Extract each line holding the word "respondelement" from the entries.

• **Records from a data collection**
+ + + + +

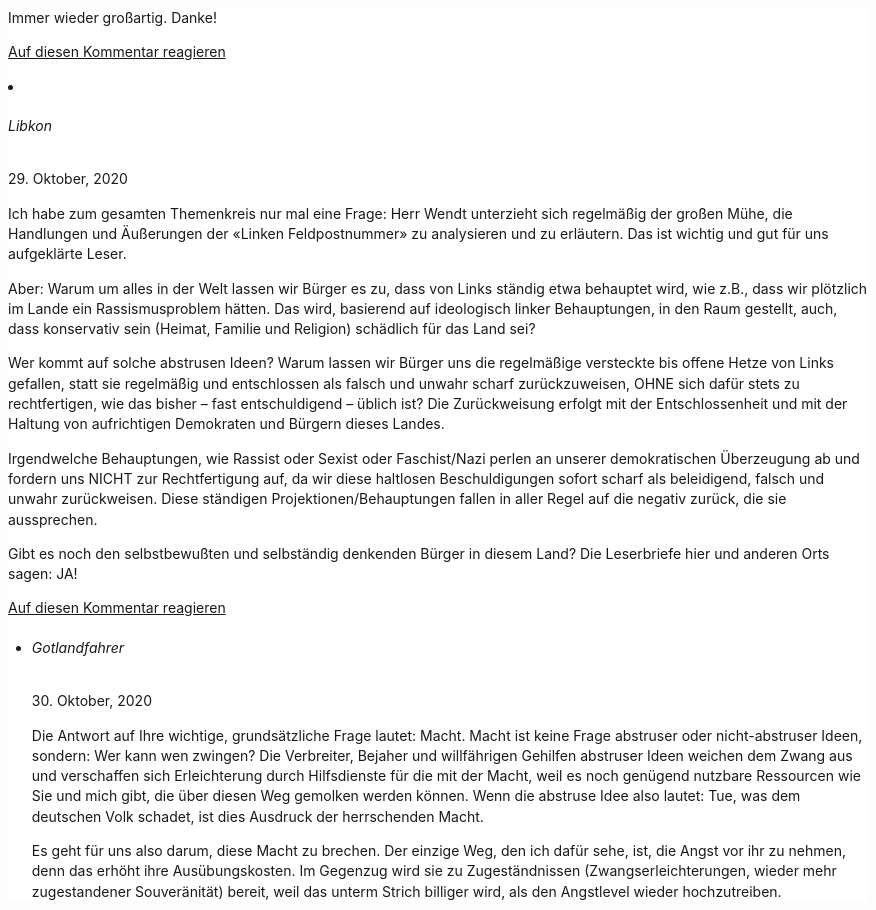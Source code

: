 Immer wieder großartig. Danke!

<a rel="nofollow" class="comment-reply-link" href="#comment-88673" data-commentid="88673" data-postid="12264" data-belowelement="comment-88673" data-respondelement="respond" data-replyto="Antworte auf Gotlandfahrer" aria-label="Antworte auf Gotlandfahrer">Auf diesen Kommentar reagieren</a> 


</li>
<li class="comment odd alt thread-odd thread-alt depth-1 clearfix" id="li-comment-88705">
<h6 class="author">Libkon</h6> <span class="date">29. Oktober, 2020</span>



Ich habe zum gesamten Themenkreis nur mal eine Frage: Herr Wendt unterzieht sich regelmäßig der großen Mühe, die Handlungen und Äußerungen der «Linken Feldpostnummer» zu analysieren und zu erläutern. Das ist wichtig und gut für uns aufgeklärte Leser. 

Aber: Warum um alles in der Welt lassen wir Bürger es zu, dass von Links ständig etwa behauptet wird, wie z.B., dass wir plötzlich im Lande ein Rassismusproblem hätten. Das wird, basierend auf ideologisch linker Behauptungen, in den Raum gestellt, auch, dass konservativ sein (Heimat, Familie und Religion) schädlich für das Land sei? 

Wer kommt auf solche abstrusen Ideen? Warum lassen wir Bürger uns die regelmäßige versteckte bis offene Hetze von Links gefallen, statt sie regelmäßig und entschlossen als falsch und unwahr scharf zurückzuweisen, OHNE sich dafür stets zu rechtfertigen, wie das bisher &#8211; fast entschuldigend &#8211; üblich ist? Die Zurückweisung erfolgt mit der Entschlossenheit und mit der Haltung von aufrichtigen Demokraten und Bürgern dieses Landes. 

Irgendwelche Behauptungen, wie Rassist oder Sexist oder Faschist/Nazi perlen an unserer demokratischen Überzeugung ab und fordern uns NICHT zur Rechtfertigung auf, da wir diese haltlosen Beschuldigungen sofort scharf als beleidigend, falsch und unwahr zurückweisen. Diese ständigen Projektionen/Behauptungen fallen in aller Regel auf die negativ zurück, die sie aussprechen.

Gibt es noch den selbstbewußten und selbständig denkenden Bürger in diesem Land? Die Leserbriefe hier und anderen Orts sagen: JA!

<a rel="nofollow" class="comment-reply-link" href="#comment-88705" data-commentid="88705" data-postid="12264" data-belowelement="comment-88705" data-respondelement="respond" data-replyto="Antworte auf Libkon" aria-label="Antworte auf Libkon">Auf diesen Kommentar reagieren</a> 


<ul class="children">
<li class="comment even depth-2 clearfix" id="li-comment-88970">
<h6 class="author">Gotlandfahrer</h6> <span class="date">30. Oktober, 2020</span>



Die Antwort auf Ihre wichtige, grundsätzliche Frage lautet: Macht. Macht ist keine Frage abstruser oder nicht-abstruser Ideen, sondern: Wer kann wen zwingen? Die Verbreiter, Bejaher und willfährigen Gehilfen abstruser Ideen weichen dem Zwang aus und verschaffen sich Erleichterung durch Hilfsdienste für die mit der Macht, weil es noch genügend nutzbare Ressourcen wie Sie und mich gibt, die über diesen Weg gemolken werden können. Wenn die abstruse Idee also lautet: Tue, was dem deutschen Volk schadet, ist dies Ausdruck der herrschenden Macht. 

Es geht für uns also darum, diese Macht zu brechen. Der einzige Weg, den ich dafür sehe, ist, die Angst vor ihr zu nehmen, denn das erhöht ihre Ausübungskosten. Im Gegenzug wird sie zu Zugeständnissen (Zwangserleichterungen, wieder mehr zugestandener Souveränität) bereit, weil das unterm Strich billiger wird, als den Angstlevel wieder hochzutreiben.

+ + + + +

• **Response to the exercise**
<a rel="nofollow" class="comment-reply-link" href="#comment-88673" data-commentid="88673" data-postid="12264" data-belowelement="comment-88673" data-respondelement="respond" data-replyto="Antworte auf Gotlandfahrer" aria-label="Antworte auf Gotlandfahrer">Auf diesen Kommentar reagieren</a> 
<a rel="nofollow" class="comment-reply-link" href="#comment-88705" data-commentid="88705" data-postid="12264" data-belowelement="comment-88705" data-respondelement="respond" data-replyto="Antworte auf Libkon" aria-label="Antworte auf Libkon">Auf diesen Kommentar reagieren</a> 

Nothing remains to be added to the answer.